Of course, you may not particularly want women to come daven in your shul. You may feel that inviting women to shul is inappropriate, since it might lead them to want to lead davening next. If so, this post is not for you. But if you feel that our wives should feel like shul is theirs as well, and if you feel that our daughters need encouragement in their davening, then please consider the following ten suggestions for those designing sanctuaries today:
1. Make it permanent. Aside from the halachic problems with converting a space from men’s use to women’s use and back again [see Minchas Yitzchak 7:8 and Tzitz Eliezer 9:11 and 12:14 for starters], nothing is as discouraging as showing up in shul only to have people create ad hoc space just for you. )This is often an issue in daily-minyan rooms.)
2. Don’t let it become a coatroom, or a shortcut, or an ad hoc spillover section/talking section for men. It’s up to the rabbi and gabbaim to enforce this, but proper layout can help.

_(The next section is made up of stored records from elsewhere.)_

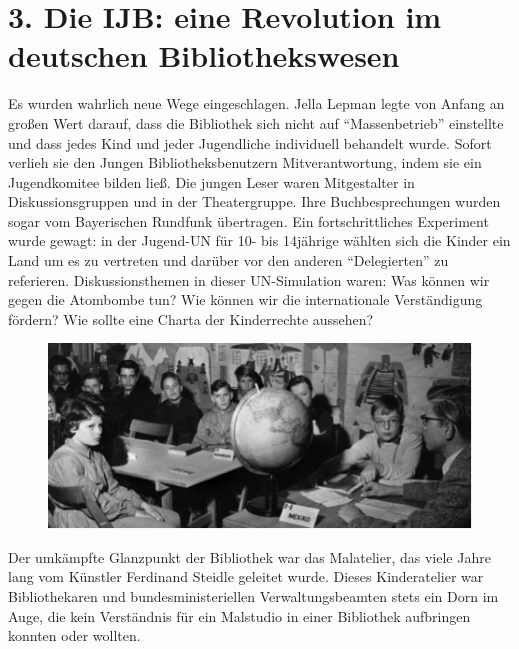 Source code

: \documentclass[a4paper,
fontsize=11pt,
oneside,
numbers=noperiodatend,
parskip=half-,
bibliography=totoc,
final
]{scrartcl}
\begin{document}
\section*{3. Die IJB: eine Revolution im deutschen
Bibliothekswesen}\label{die-ijb-eine-revolution-im-deutschen-bibliothekswesen}

Es wurden wahrlich neue Wege eingeschlagen. Jella Lepman legte von
Anfang an großen Wert darauf, dass die Bibliothek sich nicht auf
\enquote{Massenbetrieb} einstellte und dass jedes Kind und jeder
Jugendliche individuell behandelt wurde. Sofort verlieh sie den Jungen
Bibliotheksbenutzern Mitverantwortung, indem sie ein Jugendkomitee
bilden ließ. Die jungen Leser waren Mitgestalter in Diskussionsgruppen
und in der Theatergruppe. Ihre Buchbesprechungen wurden sogar vom
Bayerischen Rundfunk übertragen. Ein fortschrittliches Experiment wurde
gewagt: in der Jugend-UN für 10- bis 14jährige wählten sich die Kinder
ein Land um es zu vertreten und darüber vor den anderen
\enquote{Delegierten} zu referieren. Diskussionsthemen in dieser
UN-Simulation waren: Was können wir gegen die Atombombe tun? Wie können
wir die internationale Verständigung fördern? Wie sollte eine Charta der
Kinderrechte aussehen?

\begin{figure}[htbp]
\centering
\includegraphics{img/bild8c.jpg}
\end{figure}

Der umkämpfte Glanzpunkt der Bibliothek war das Malatelier, das viele
Jahre lang vom Künstler Ferdinand Steidle geleitet wurde. Dieses
Kinderatelier war Bibliothekaren und bundesministeriellen
Verwaltungsbeamten stets ein Dorn im Auge, die kein Verständnis für ein
Malstudio in einer Bibliothek aufbringen konnten oder wollten.
\end{document}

3. Keep the section well-lit. If a bulb goes out, don’t let it ride, saying, “We don’t have too many women who come here to daven, anyway.”
4. Similar to #3, make sure the climate control system works well on their side. In particular, check that the women aren’t directly beneath vents; that tends to happen in shuls where the women’s sections line the sides of the shul.
5. Make sure they have siddur and chumash shelves in their area so that they won’t need to ask the men to send them sefarim. And make sure the men’s siddur and chumash shelves are not in the women’s area, as well.
6. Put the women’s area near the front, for reasons of both acoustics and overall feel. Of course, this may necessitate a higher mechitzah, depending on certain halachic issues, but my sense is that a few more inches and placement up-front is preferred over a shorter divider and seating in the back.
7. Design the acoustics to ensure that the davening, Torah reading and haftorah are fully audible in the women’s section.
8. If your shul has a noisy hallway, make sure women have a choice of seating further from the door. Some may want to be near the door to have access to their children or to a quick exit, but not everyone wants to pray to the sweet sounds of squabbling children and the kiddush club.
9. Share the furniture. If your men’s section has comfortable chairs, tables and shtenders, so does your women’s section.
10. Make sure it’s populated. It’s a big turnoff for my daughters, and very uncomfortable for them, if they are the only women present in shul.
Women: Am I off-base here? What would you change, and what would you add to this list?